This is a review of proceedings had before the Industrial Commission, wherein compensation was awarded to Jack Warnick, an employee of Utah-Apex Mining Company, for accidental injuries sustained during the course of his employment on March 13, 1927. The injuries consisted of a dislocation of the right hip and a crushing fracture of a bone or bones of the right foot. Numerous hearings before the Industrial Commission were had and several orders made, from time to time, for the payment of compensation. It appears that the foot injury became progressively worse. On February 21, 1928, compensation for temporary total disability from date of injury to February 17, 1928, plus 30 weeks for loss of function to right leg, was ordered. On October 3, 1928, an order was made for 31 1/4 weeks' additional for further loss of function to right foot. On July 12, 1929, payments were ordered for temporary total disability to February 29, 1929, and 50 weeks' additional for 40 per cent loss of function to ankle. On March 19, 1930, the last preceding order was modified, and payments of *Page 54 $16 per week ordered continued from February 13, 1930, during period of total disability, but not to exceed 6 years. The insurance carrier admitted liability, and complied with the first three orders of the commission by making the indicated payments, but it opposed and now contests the last order of March 19, 1930, upon the asserted ground that the payments already made satisfy its liability, and that the employee's continued disability is due to other causes than the original accident and injury.

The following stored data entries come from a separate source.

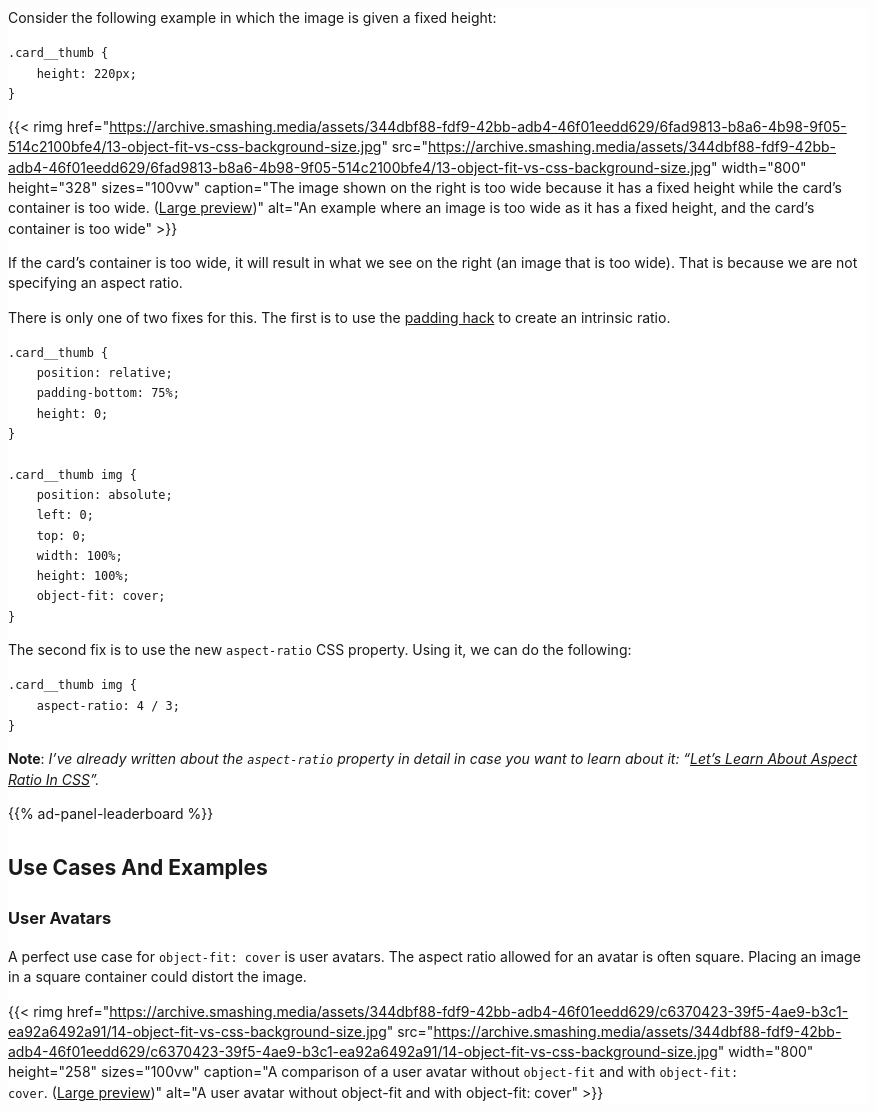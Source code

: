Consider the following example in which the image is given a fixed height:

<pre><code class="language-css">.card__thumb {
    height: 220px;
}</code></pre>

{{< rimg href="https://archive.smashing.media/assets/344dbf88-fdf9-42bb-adb4-46f01eedd629/6fad9813-b8a6-4b98-9f05-514c2100bfe4/13-object-fit-vs-css-background-size.jpg" src="https://archive.smashing.media/assets/344dbf88-fdf9-42bb-adb4-46f01eedd629/6fad9813-b8a6-4b98-9f05-514c2100bfe4/13-object-fit-vs-css-background-size.jpg" width="800" height="328" sizes="100vw" caption="The image shown on the right is too wide because it has a fixed height while the card’s container is too wide. (<a href='https://archive.smashing.media/assets/344dbf88-fdf9-42bb-adb4-46f01eedd629/6fad9813-b8a6-4b98-9f05-514c2100bfe4/13-object-fit-vs-css-background-size.jpg'>Large preview</a>)" alt="An example where an image is too wide as it has a fixed height, and the card’s container is too wide" >}}

If the card’s container is too wide, it will result in what we see on the right (an image that is too wide). That is because we are not specifying an aspect ratio.

There is only one of two fixes for this. The first is to use the [padding hack](https://alistapart.com/article/creating-intrinsic-ratios-for-video/) to create an intrinsic ratio.

<pre><code class="language-css">.card__thumb {
    position: relative;
    padding-bottom: 75%;
    height: 0;
}

.card__thumb img {
    position: absolute;
    left: 0;
    top: 0;
    width: 100%;
    height: 100%;
    object-fit: cover;
}</code></pre>

The second fix is to use the new `aspect-ratio` CSS property. Using it, we can do the following:

<pre><code class="language-css">.card__thumb img {
    aspect-ratio: 4 / 3;
}</code></pre>

**Note**: *I’ve already written about the `aspect-ratio` property in detail in case you want to learn about it: “[Let’s Learn About Aspect Ratio In CSS](https://ishadeed.com/article/css-aspect-ratio/)”.*

{{% ad-panel-leaderboard %}}

## Use Cases And Examples

### User Avatars

A perfect use case for `object-fit: cover` is user avatars. The aspect ratio allowed for an avatar is often square. Placing an image in a square container could distort the image.

{{< rimg href="https://archive.smashing.media/assets/344dbf88-fdf9-42bb-adb4-46f01eedd629/c6370423-39f5-4ae9-b3c1-ea92a6492a91/14-object-fit-vs-css-background-size.jpg" src="https://archive.smashing.media/assets/344dbf88-fdf9-42bb-adb4-46f01eedd629/c6370423-39f5-4ae9-b3c1-ea92a6492a91/14-object-fit-vs-css-background-size.jpg" width="800" height="258" sizes="100vw" caption="A comparison of a user avatar without <code>object-fit</code> and with <code>object-fit: cover</code>. (<a href='https://archive.smashing.media/assets/344dbf88-fdf9-42bb-adb4-46f01eedd629/c6370423-39f5-4ae9-b3c1-ea92a6492a91/14-object-fit-vs-css-background-size.jpg'>Large preview</a>)" alt="A user avatar without object-fit and with object-fit: cover" >}}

It is not denied that the employee is suffering total disability on account of the physical condition of his foot. The contention is that upon the facts adduced the commission was bound to find that his present disability was caused in whole or at least in part by a gonorrheal infection contracted about two years after the accident and a year before the last hearing.
The record shows that from the time of the accident the foot injury did not yield to the careful and continuous medical treatment given it, but steadily grew worse. This is indicated by the results of the respective hearings. The injury occurred March 13, 1927. In January or February, 1929, the employee contracted gonorrhea, for which he was treated by an urologist, who testified that the employee came in for treatment about five times, and left off coming before he was through with the treatments. At the last hearing the medical evidence was in substance that in March, 1927, the employee had his right hip dislocated and his right ankle severely crushed. He was treated for 3 months at a hospital, and discharged with a cast on his right foot. He thereafter was treated by another physician who operated on him about 2 years ago and removed some bone fragments. The operative wound healed, and he was able to walk with a cane. There has been persistent pain in the ankle ever since the injury. He now has a hypertrophic osteoarthritis of the joint. Examination disclosed the presence of focal gonorrheal infection in the urethra and prostate, the probable result of insufficient treatment of an acute attack the year previous. One physician said *Page 55 that, if there had been no accidental injury, the employee would not have the present condition in the ankle; that the condition is probably aggrevated by the chronic infection; that he expected the ankle would get worse unless the infection was cleared up, when it might be limited to its present field. Another medical witness stated that the focal infection of gonorrhea could attack the ankle injury or any injury, but that it cannot be definitely stated that because of the injury it would be more likely to attack it; in other words, it is likely to attack any joint.
The Industrial Commission found as a fact that the disability of the employee was attributable to the accident and not to the intervening disease. The question to be decided is whether that finding is sustained by competent evidence. Unless the proof of gonorrheal infection and its relation to his disabled condition commands a finding to the contrary, the finding must be sustained. We readily conclude that the speculative and uncertain evidence of the relation of the disease to the physical condition of the ankle joint was quite insufficient to require a finding of any causal connection between the two, and that the Industrial Commission was justified in attributing the disability to accident.
AWARD AFFIRMED.
STRAUP, ELIAS HANSEN, FOLLAND, and EPHRAIM HANSON, JJ., concur.